The security mechanisms defined in section 10 of [RFC6550] and section 11 of [RFC6997] can also be applied to the control messages defined in this specification. The RREQ-DIO and RREP-DIO both have a secure variant, which provide integrity and replay protection as well as optional confidentiality and delay protection.
AODV-RPL can operate in the three security modes defined in [RFC6550]. AODV-RPL messages SHOULD use a security mode at least as strong as the security mode used in RPL.

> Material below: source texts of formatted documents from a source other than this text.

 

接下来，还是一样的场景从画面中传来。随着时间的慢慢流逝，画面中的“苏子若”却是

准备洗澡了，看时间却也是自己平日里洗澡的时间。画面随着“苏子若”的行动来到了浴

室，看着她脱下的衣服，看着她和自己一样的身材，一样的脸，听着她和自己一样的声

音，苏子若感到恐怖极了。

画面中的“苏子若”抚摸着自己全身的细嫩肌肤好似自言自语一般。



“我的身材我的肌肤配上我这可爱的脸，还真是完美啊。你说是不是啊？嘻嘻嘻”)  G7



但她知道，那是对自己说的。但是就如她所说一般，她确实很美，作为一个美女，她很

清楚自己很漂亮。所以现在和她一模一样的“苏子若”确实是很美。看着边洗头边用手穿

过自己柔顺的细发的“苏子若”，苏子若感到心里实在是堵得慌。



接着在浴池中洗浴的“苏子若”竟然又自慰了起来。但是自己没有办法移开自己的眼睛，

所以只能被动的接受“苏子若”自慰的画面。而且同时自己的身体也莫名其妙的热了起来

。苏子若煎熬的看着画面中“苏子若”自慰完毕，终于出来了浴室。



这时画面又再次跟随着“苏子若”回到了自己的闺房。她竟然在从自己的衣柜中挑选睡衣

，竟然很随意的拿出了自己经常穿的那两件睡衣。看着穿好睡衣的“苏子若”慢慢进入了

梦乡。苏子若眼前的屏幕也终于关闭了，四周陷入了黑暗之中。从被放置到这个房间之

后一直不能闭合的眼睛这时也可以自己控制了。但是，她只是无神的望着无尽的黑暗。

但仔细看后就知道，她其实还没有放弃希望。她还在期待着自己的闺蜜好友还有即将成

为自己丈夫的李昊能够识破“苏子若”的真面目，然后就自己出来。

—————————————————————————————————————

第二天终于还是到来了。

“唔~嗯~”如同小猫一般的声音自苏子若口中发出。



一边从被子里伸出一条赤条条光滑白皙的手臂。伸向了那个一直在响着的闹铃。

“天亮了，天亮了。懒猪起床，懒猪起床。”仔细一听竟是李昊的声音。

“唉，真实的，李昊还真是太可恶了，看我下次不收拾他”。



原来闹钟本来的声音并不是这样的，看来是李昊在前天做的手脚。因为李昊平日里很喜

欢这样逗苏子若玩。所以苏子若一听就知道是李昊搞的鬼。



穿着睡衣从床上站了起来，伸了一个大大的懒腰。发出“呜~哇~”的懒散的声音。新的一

There has been some discussion about how to determine the initial state of a link after an AODV-RPL-based network has begun operation. The current draft operates as if the links are symmetric until additional metric information is collected. The means for making link metric information is considered out of scope for AODV-RPL. In the future, RREQ and RREP messages could be equipped with new fields for use in verifying link metrics. In particular, it is possible to identify unidirectional links; an RREQ received across a unidirectional link has to be dropped, since the destination node cannot make use of the received DODAG to route packets back to the source node that originated the route discovery operation. This is roughly the same as considering a unidirectional link to present an infinite cost metric that automatically disqualifies it for use in the reverse direction.

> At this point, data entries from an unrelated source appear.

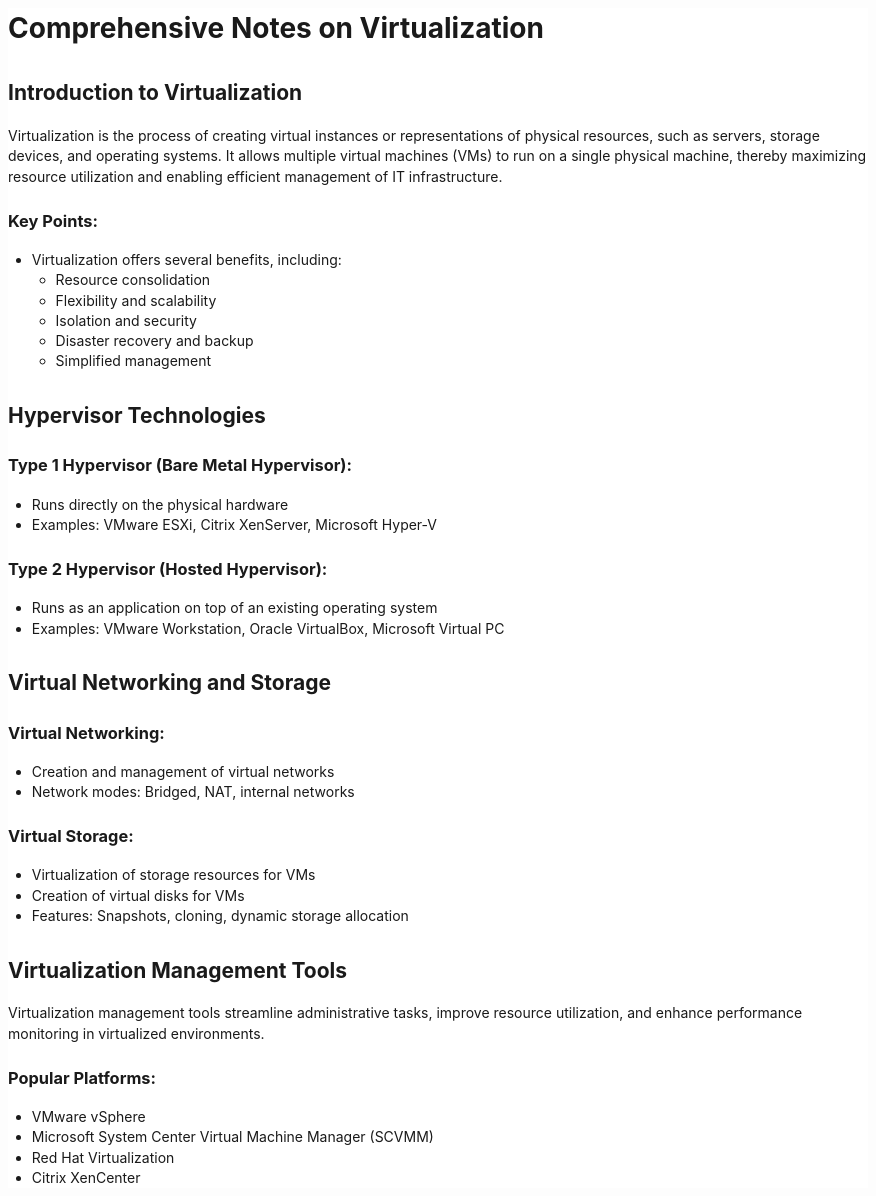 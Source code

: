 # Comprehensive Notes on Virtualization

## Introduction to Virtualization

Virtualization is the process of creating virtual instances or representations of physical resources, such as servers, storage devices, and operating systems. It allows multiple virtual machines (VMs) to run on a single physical machine, thereby maximizing resource utilization and enabling efficient management of IT infrastructure.

### Key Points:
- Virtualization offers several benefits, including:
  - Resource consolidation
  - Flexibility and scalability
  - Isolation and security
  - Disaster recovery and backup
  - Simplified management

## Hypervisor Technologies

### Type 1 Hypervisor (Bare Metal Hypervisor):
- Runs directly on the physical hardware
- Examples: VMware ESXi, Citrix XenServer, Microsoft Hyper-V

### Type 2 Hypervisor (Hosted Hypervisor):
- Runs as an application on top of an existing operating system
- Examples: VMware Workstation, Oracle VirtualBox, Microsoft Virtual PC

## Virtual Networking and Storage

### Virtual Networking:
- Creation and management of virtual networks
- Network modes: Bridged, NAT, internal networks

### Virtual Storage:
- Virtualization of storage resources for VMs
- Creation of virtual disks for VMs
- Features: Snapshots, cloning, dynamic storage allocation

## Virtualization Management Tools

Virtualization management tools streamline administrative tasks, improve resource utilization, and enhance performance monitoring in virtualized environments.

### Popular Platforms:
- VMware vSphere
- Microsoft System Center Virtual Machine Manager (SCVMM)
- Red Hat Virtualization
- Citrix XenCenter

[RFC2119] | Bradner, S., "Key words for use in RFCs to Indicate Requirement Levels", BCP 14, RFC 2119, DOI 10.17487/RFC2119, March 1997. |
[RFC6550] | Winter, T., Thubert, P., Brandt, A., Hui, J., Kelsey, R., Levis, P., Pister, K., Struik, R., Vasseur, JP. and R. Alexander, "RPL: IPv6 Routing Protocol for Low-Power and Lossy Networks", RFC 6550, DOI 10.17487/RFC6550, March 2012. |
[RFC6552] | Thubert, P., "Objective Function Zero for the Routing Protocol for Low-Power and Lossy Networks (RPL)", RFC 6552, DOI 10.17487/RFC6552, March 2012. |
[RFC8174] | Leiba, B., "Ambiguity of Uppercase vs Lowercase in RFC 2119 Key Words", BCP 14, RFC 8174, DOI 10.17487/RFC8174, May 2017. |
Source---------->NodeA---------->NodeB------->Destination
Figure 8: Communication link from Source to Destination
We have tested the combination of "RSSI(downstream)" and "ETX (upstream)" to determine whether the link is symmetric or asymmetric at the intermediate nodes. The example of how the ETX and RSSI values are used in conjuction is explained below:
RSSI at NodeA for NodeB | Expected ETX at NodeA for NodeB->NodeA |
---|---|
> -60 | 150 |
-70 to -60 | 192 |
-80 to -70 | 226 |
-90 to -80 | 662 |
-100 to -90 | 993 |
We tested the operations in this specification by making the following experiment, using the above parameters. In our experiment, a communication link is considered as symmetric if the ETX value of NodeA->NodeB and NodeB->NodeA (See Figure.8) are, say, within 1:3 ratio. This ratio should be taken as a notional metric for deciding link symmetric/asymmetric nature, and precise definition of the ratio is beyond the scope of the draft. In general, NodeA can only know the ETX value in the direction of NodeA -> NodeB but it has no direct way of knowing the value of ETX from NodeB->NodeA. Using physical testbed experiments and realistic wireless channel propagation models, one can determine a relationship between RSSI and ETX representable as an expression or a mapping table. Such a relationship in turn can be used to estimate ETX value at nodeA for link NodeB--->NodeA from the received RSSI from NodeB. Whenever nodeA determines that the link towards the nodeB is bi-directional asymmetric then the "S" bit is set to "S=0". Later on, the link from NodeA to Destination is asymmetric with "S" bit remains to "0".